**Work item:**
The data below must be repeated exactly. Leave nothing out.

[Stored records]
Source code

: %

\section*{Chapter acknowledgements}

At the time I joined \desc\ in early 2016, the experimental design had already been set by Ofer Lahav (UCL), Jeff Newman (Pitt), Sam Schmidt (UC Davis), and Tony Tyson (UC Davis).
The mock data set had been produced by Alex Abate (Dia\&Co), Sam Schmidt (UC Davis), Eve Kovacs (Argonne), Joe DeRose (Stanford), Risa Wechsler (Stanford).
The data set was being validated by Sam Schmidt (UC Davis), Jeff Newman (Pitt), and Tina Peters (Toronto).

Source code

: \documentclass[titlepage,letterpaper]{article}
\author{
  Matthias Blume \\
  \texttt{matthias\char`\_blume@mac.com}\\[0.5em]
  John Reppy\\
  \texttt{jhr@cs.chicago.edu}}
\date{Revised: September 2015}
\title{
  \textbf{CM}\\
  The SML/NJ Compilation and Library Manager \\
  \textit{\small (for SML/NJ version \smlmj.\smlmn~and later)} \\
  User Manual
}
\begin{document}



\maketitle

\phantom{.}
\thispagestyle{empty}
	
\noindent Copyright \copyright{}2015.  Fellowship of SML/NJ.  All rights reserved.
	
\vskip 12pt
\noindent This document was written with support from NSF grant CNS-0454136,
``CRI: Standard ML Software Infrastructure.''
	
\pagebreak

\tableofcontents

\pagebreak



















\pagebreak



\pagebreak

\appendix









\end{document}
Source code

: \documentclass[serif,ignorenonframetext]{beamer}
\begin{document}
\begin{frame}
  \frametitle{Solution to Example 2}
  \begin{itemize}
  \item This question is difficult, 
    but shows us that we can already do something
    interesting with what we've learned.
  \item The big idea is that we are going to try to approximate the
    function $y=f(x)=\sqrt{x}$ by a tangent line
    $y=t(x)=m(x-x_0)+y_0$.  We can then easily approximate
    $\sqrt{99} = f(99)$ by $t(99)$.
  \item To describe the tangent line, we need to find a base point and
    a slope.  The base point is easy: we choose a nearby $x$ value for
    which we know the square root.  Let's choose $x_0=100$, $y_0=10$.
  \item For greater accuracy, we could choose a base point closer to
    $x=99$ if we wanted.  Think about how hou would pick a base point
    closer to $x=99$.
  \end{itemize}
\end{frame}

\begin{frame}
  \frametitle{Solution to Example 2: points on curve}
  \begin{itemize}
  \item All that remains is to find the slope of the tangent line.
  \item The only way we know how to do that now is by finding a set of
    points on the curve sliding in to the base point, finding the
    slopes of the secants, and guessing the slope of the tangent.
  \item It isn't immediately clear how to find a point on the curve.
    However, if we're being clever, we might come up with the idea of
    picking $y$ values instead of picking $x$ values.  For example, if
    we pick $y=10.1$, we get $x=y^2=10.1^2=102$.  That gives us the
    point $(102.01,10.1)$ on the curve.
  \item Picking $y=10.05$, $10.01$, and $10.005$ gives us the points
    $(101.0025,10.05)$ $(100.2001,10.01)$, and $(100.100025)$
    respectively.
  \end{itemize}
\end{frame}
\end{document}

**Answer space:**
Source code

: %

\section*{Chapter acknowledgements}

At the time I joined \desc\ in early 2016, the experimental design had already been set by Ofer Lahav (UCL), Jeff Newman (Pitt), Sam Schmidt (UC Davis), and Tony Tyson (UC Davis).
The mock data set had been produced by Alex Abate (Dia\&Co), Sam Schmidt (UC Davis), Eve Kovacs (Argonne), Joe DeRose (Stanford), Risa Wechsler (Stanford).
The data set was being validated by Sam Schmidt (UC Davis), Jeff Newman (Pitt), and Tina Peters (Toronto).

Source code

: \documentclass[titlepage,letterpaper]{article}
\author{
  Matthias Blume \\
  \texttt{matthias\char`\_blume@mac.com}\\[0.5em]
  John Reppy\\
  \texttt{jhr@cs.chicago.edu}}
\date{Revised: September 2015}
\title{
  \textbf{CM}\\
  The SML/NJ Compilation and Library Manager \\
  \textit{\small (for SML/NJ version \smlmj.\smlmn~and later)} \\
  User Manual
}
\begin{document}



\maketitle

\phantom{.}
\thispagestyle{empty}
	
\noindent Copyright \copyright{}2015.  Fellowship of SML/NJ.  All rights reserved.
	
\vskip 12pt
\noindent This document was written with support from NSF grant CNS-0454136,
``CRI: Standard ML Software Infrastructure.''
	
\pagebreak

\tableofcontents

\pagebreak



















\pagebreak



\pagebreak

\appendix









\end{document}
Source code

: \documentclass[serif,ignorenonframetext]{beamer}
\begin{document}
\begin{frame}
  \frametitle{Solution to Example 2}
  \begin{itemize}
  \item This question is difficult, 
    but shows us that we can already do something
    interesting with what we've learned.
  \item The big idea is that we are going to try to approximate the
    function $y=f(x)=\sqrt{x}$ by a tangent line
    $y=t(x)=m(x-x_0)+y_0$.  We can then easily approximate
    $\sqrt{99} = f(99)$ by $t(99)$.
  \item To describe the tangent line, we need to find a base point and
    a slope.  The base point is easy: we choose a nearby $x$ value for
    which we know the square root.  Let's choose $x_0=100$, $y_0=10$.
  \item For greater accuracy, we could choose a base point closer to
    $x=99$ if we wanted.  Think about how hou would pick a base point
    closer to $x=99$.
  \end{itemize}
\end{frame}

\begin{frame}
  \frametitle{Solution to Example 2: points on curve}
  \begin{itemize}
  \item All that remains is to find the slope of the tangent line.
  \item The only way we know how to do that now is by finding a set of
    points on the curve sliding in to the base point, finding the
    slopes of the secants, and guessing the slope of the tangent.
  \item It isn't immediately clear how to find a point on the curve.
    However, if we're being clever, we might come up with the idea of
    picking $y$ values instead of picking $x$ values.  For example, if
    we pick $y=10.1$, we get $x=y^2=10.1^2=102$.  That gives us the
    point $(102.01,10.1)$ on the curve.
  \item Picking $y=10.05$, $10.01$, and $10.005$ gives us the points
    $(101.0025,10.05)$ $(100.2001,10.01)$, and $(100.100025)$
    respectively.
  \end{itemize}
\end{frame}
\end{document}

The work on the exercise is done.